I suspect this all started really, really early in my life.  When I was a kid, we didn't have television at home.  Or, more accurately, we did have it, but not in the way that most people had it.  The technology that was used to bring the television signals into our home was a large, white satellite dish that stood prominently in our yard.  In order to set this satellite dish you had to physically go out and crank the thing up and down, degree by degree.  Our version of "channels" mostly consisted of a set of lines hand cut into the crank shaft to mark specific orientations that we had empirically shown to receive viewable signals.  The only real way to find those orientations was to go outside, crank the dish up one or two turns, walk back inside, check all the knobs on the television set (which predated remote controls) and if you found anything at all, mark the shaft.  It took hundreds and hundreds of cranks to span the entire range the satellite could cover.

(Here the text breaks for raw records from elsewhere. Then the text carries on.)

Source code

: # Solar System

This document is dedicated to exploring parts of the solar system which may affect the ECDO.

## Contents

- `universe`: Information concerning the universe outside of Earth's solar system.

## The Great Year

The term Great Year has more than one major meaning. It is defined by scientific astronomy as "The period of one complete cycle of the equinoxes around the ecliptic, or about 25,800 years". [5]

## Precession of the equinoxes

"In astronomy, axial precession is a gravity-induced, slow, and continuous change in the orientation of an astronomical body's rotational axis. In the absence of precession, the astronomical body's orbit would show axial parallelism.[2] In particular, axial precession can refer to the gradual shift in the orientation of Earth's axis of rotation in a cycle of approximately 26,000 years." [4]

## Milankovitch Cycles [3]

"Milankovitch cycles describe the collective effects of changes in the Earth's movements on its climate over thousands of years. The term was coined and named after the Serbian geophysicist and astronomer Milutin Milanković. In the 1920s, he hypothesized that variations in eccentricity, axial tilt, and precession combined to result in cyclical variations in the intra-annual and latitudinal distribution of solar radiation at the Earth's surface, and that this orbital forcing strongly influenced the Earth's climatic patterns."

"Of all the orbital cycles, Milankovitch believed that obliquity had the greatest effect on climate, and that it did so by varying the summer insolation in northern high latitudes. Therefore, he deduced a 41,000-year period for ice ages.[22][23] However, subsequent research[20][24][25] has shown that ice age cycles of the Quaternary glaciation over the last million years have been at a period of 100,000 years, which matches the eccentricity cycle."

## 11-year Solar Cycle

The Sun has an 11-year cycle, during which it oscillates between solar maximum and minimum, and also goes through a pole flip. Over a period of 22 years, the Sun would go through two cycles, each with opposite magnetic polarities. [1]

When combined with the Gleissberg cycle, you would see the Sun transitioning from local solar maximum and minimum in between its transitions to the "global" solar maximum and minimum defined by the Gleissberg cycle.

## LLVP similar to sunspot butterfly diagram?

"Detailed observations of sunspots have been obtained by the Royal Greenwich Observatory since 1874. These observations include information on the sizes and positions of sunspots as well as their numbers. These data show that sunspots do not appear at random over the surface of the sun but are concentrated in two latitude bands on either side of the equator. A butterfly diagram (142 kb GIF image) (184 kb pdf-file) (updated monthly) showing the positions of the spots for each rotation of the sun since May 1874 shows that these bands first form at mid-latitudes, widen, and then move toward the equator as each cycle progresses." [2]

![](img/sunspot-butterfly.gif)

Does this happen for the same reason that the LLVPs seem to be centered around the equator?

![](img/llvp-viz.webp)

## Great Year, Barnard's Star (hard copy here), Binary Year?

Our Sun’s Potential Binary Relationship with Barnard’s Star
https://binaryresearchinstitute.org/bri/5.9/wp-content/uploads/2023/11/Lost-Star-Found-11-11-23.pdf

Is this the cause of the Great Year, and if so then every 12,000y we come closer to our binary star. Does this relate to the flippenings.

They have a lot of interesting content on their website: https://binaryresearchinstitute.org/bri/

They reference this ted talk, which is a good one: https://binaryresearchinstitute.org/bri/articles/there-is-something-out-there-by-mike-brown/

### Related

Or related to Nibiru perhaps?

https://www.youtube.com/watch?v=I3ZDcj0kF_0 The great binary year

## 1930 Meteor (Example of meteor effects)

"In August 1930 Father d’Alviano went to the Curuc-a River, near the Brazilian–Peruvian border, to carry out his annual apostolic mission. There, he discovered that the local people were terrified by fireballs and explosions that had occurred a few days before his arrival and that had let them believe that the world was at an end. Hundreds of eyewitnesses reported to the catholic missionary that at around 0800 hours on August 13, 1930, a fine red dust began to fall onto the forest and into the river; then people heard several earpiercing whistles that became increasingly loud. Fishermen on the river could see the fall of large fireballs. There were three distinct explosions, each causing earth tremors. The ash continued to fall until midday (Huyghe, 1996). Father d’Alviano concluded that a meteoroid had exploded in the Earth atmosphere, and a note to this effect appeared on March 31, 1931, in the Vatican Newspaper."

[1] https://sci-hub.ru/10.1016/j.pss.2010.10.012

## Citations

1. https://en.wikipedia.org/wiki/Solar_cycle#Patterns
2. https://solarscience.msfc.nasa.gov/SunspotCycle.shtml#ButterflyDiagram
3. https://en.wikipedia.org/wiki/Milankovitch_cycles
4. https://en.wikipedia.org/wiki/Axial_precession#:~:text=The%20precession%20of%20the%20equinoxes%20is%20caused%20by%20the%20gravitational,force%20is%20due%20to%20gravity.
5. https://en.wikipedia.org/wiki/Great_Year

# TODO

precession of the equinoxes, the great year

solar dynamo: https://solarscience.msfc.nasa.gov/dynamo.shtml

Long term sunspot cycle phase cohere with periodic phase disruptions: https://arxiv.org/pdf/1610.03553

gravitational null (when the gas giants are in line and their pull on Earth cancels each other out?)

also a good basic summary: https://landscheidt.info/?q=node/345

The difficulties did not end there.  Once the satellite was cranked to a position where it was actually receiving some sort of signal there was still a question of whether or not you could actually view it.  Often the signals were encrypted or "scrambled," a phenomenon known to anyone who's tried in vain to catch a nipple slip through the static of a hotel television screen when you haven't paid for the adult channels.  You could buy a dubiously legal box called a "de-scrambler" that could turn those channels into real television.  We did not have a de-scrambler. 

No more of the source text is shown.